Quell'invito del Risorto a superare le barriere
Politica e cultura
Duccio di Buoninsegna: L’Apparizione di Cristo agli apostoli a porte
chiuse, Siena
I discepoli erano chiusi in casa per paura. Casa di buio e di paura,
mentre fuori è primavera: e venne Gesù a porte chiuse. In mezzo ai suoi, come
apertura, schema di aperture continue, passatore di chiusure e di frontiere,
pellegrino dell'eternità.
Come amo le porte aperte di Dio, brecce nei muri, buchi nella rete (F.
Fiorillo), profezia di un mondo in rivolta per fame di umanità. Venne Gesù e
stette in mezzo a loro. Nel centro della loro paura, in mezzo a loro, non sopra
di loro, non in alto, non davanti, ma al centro, perché tutti sono importanti
allo stesso modo. Lui sta al centro della comunità, nell'incontro, nel legame:
"lo Spirito del Signore non abita nell'io, non nel tu, egli abita tra l'io
e il tu" (M. Buber). In mezzo a loro, senza gesti clamorosi, solo esserci:
presenza è l'altro nome dell'amore. Non accusa, non rimprovera, non abbandona,
"sta in mezzo", forza di coesione degli atomi e del mondo. Pace a
voi, annuncia, come una carezza sulle vostre paure, sui vostri sensi di colpa,
sui sogni non raggiunti, sulla tristezza che scolora i giorni.
Gli avvenimenti di Pasqua, non sono semplici "apparizioni del
Risorto", sono degli incontri, con tutto lo splendore, l'umiltà, la
potenza generativa dell'incontro. Otto giorni dopo Gesù è ancora lì: li aveva
inviati per le strade, e li ritrova ancora chiusi in quella stessa stanza. E
invece di alzare la voce o di lanciare ultimatum, invece di ritirarsi per
l'imperfezione di quelle vite, Gesù incontra, accompagna, con l'arte
dell'accompagnamento, la fede nascente dei suoi. Guarda, tocca, metti il
dito... La Risurrezione non ha richiuso i fori dei chiodi, non ha rimarginato
le labbra delle ferite. Perché la morte di croce non è un semplice incidente di
percorso da dimenticare: quelle ferite sono la gloria di Dio, il punto più alto
che il suo amore folle ha raggiunto, e per questo resteranno eternamente
aperte.
Ai discepoli ha fatto vedere le sue ferite, tutta la sua umanità. E
dentro c'era tutta la sua divinità. Metti qui la tua mano: qualche volta mi
perdo a immaginare che forse un giorno anch'io sentirò le stesse parole,
anch'io potrò mettere, tremando, facendomi condurre, cieco di lacrime, mettere
la mia mano nel cuore di Dio. E sentirmi amato.

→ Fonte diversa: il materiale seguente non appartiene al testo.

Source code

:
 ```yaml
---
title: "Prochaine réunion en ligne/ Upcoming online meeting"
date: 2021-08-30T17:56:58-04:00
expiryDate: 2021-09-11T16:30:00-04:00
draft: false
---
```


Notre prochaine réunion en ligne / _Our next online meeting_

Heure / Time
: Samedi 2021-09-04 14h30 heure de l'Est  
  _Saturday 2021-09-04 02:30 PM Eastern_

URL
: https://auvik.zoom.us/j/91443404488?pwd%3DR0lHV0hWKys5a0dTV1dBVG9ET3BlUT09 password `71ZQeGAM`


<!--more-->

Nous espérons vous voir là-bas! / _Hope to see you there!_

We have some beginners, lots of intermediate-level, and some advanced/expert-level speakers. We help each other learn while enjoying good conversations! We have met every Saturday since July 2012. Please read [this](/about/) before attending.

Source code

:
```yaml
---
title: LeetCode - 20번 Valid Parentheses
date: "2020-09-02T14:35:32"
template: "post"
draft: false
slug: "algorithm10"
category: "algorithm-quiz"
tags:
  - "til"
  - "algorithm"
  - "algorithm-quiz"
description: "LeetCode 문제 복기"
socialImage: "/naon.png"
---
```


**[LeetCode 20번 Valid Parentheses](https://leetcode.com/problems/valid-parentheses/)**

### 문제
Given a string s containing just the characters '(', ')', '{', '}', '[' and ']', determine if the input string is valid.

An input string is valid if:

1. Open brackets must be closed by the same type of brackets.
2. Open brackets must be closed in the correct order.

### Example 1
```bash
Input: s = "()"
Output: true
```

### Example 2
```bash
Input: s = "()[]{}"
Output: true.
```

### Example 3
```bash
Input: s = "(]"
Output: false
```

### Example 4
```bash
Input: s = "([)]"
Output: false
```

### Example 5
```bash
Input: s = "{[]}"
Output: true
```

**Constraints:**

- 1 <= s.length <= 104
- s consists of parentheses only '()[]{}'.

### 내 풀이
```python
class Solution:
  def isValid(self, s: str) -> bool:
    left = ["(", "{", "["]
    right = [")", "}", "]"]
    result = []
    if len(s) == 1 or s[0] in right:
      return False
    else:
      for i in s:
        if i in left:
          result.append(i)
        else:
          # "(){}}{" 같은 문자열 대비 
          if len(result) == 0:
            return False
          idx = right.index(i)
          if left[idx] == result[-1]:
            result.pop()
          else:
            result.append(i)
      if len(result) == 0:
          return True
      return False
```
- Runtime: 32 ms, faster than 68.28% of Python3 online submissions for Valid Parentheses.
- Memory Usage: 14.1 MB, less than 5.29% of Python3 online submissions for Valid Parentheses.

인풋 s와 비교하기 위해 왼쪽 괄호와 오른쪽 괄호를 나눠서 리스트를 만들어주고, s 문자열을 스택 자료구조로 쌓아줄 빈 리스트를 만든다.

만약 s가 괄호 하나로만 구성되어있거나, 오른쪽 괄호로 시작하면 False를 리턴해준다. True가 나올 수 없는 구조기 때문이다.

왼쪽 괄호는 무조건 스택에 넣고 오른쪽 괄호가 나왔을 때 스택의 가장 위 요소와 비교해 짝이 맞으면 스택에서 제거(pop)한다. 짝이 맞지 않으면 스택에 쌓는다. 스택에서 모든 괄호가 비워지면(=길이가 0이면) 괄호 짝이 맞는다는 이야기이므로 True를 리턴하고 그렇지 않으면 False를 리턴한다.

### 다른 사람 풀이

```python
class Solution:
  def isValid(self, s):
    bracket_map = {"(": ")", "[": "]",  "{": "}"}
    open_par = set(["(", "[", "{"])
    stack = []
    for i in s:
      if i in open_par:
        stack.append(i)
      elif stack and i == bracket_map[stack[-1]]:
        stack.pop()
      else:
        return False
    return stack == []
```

Beati quelli che non hanno visto e hanno creduto! L'ultima beatitudine
è per noi, per chi fa fatica, per chi cerca a tentoni, per chi non vede e
inciampa, per chi ricomincia. Così termina il Vangelo, così inizia il nostro
discepolato: con una beatitudine, con il profumo della gioia, col rischio della
felicità, con una promessa di vita capace di attraversare tutto il dolore del
mondo, e i deserti sanguinosi della storia.